For a lot of engineers this seems completely wrong but to many others in enterprise software this has become more true than false. Most of the old guard tech companies of decades past have moved the majority of their development opportunities offshore (Israel, Eastern Europe, India, Southeast Asia, Brazil, and many more), abuse H1Bs (both as persons and in terms of policy), or to lower cost living areas of the US. Heck, even NASA’s largest personnel presence is in Alabama and Florida last I checked rather than NYC, SF, or even DC. While there are exceptions the rationale is that unless you have a business reason to have top engineers paid top wages and specifically in a large US metro, you likely are going to shift your tech labor force elsewhere. I think the message from the market is pretty clear - average / below average programmers have little competitive advantage over overseas labor of comparable overall technical output even if their communication skills are pretty decent, and the sky’s the limit practically for the talented - this is the reality of opportunity gaps in the US and has been for a long, long time.


I'd offer a softer version of this. If you are capable of becoming a programmer, you're probably capable of entering a field with better prospects.

This is a slightly ambiguous claim, because a "programmer" can be such a wide range of things. You can read a book on PHP and MySql, or not read the book and say you did, and call yourself a programmer.

But if you're the sort of person who can enter a decent college (no, not elite, just a proper college), read and write well enough to get good grades in your humanities general coursework, do calculus through differential equations, and major in computer science or engineering, then I think you're probably capable of entering a field with better prospects than programming.

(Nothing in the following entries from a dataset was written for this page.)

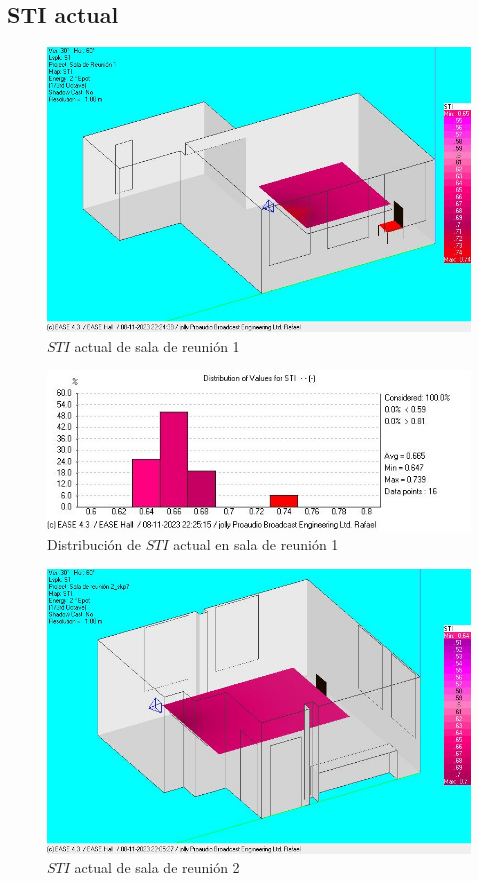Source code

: \subsection{STI actual}\label{subsecc: STI salas actual}
\begin{figure}[H]
    \centering
    \includegraphics[width=12cm]{Imagenes/STI actual/STI_Reunion1_SinAcond.jpg}
    \caption{$STI$ actual de sala de reunión 1}
    \label{fig: STI sala1 actual}
\end{figure}
\begin{figure}[H]
    \centering
    \includegraphics[width=12cm]{Imagenes/STI actual/STIdist_Reunion1_SinAcond.jpg}
    \caption{Distribución de $STI$ actual en sala de reunión 1}
    \label{fig: distribucion STI sala1 actual}
\end{figure}
\begin{figure}[H]
    \centering
    \includegraphics[width=12cm]{Imagenes/STI actual/STI_Reunion2_SinAcond.jpg}
    \caption{$STI$ actual de sala de reunión 2}
    \label{fig: STI sala2 actual}
\end{figure}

I don't feel quite as negative about programming as you do, in that I don't think it's necessarily a bad job or a dead end (though I do think these risks are very present in programming careers), and there are still great careers to be had in it. But yes, I do agree that people capable of doing this are probably capable of doing a lot of things, and many of those things may be better paths.


My current career started with clients burned by outsourcing their projects.


Wow that is bad advice.


The reality is quite the opposite.

There are plenty of opportunities here and most of the candidates are grossly incompetent. Many passably competent candidates confuse their status for greatness (Dunning-Kruger). As a result many companies persue visa sponsorship for immigrants at greater expense to supplement their hiring targets.

This level of incompetence should not be a surprise to anybody since software and software hiring are completely unregulated. There are no licensing, certification, or objective standard qualifications to define competence.

If in fact a candidate is objectively better than average they can go where ever they want. For these people the most challenging part of their career is finding a team/product that thinks like they do.


if taken at face value, this is sad. In fact, the entire field is moving in many directions at once. Some parts of some kinds of programming already did move to India from the US, but its not at all the whole story.


Seems like there is a hidden bit of advice about not becoming overly specialized or at the very least be nimble enough to be able to change your specialty quickly. Also seems like this will lead to "specialists" with shallow knowledge on average.


I see it as a bit of hidden advice of just because someone knows a shit ton about one thing, doesn't mean they known everything about everything, even if they sound like they do.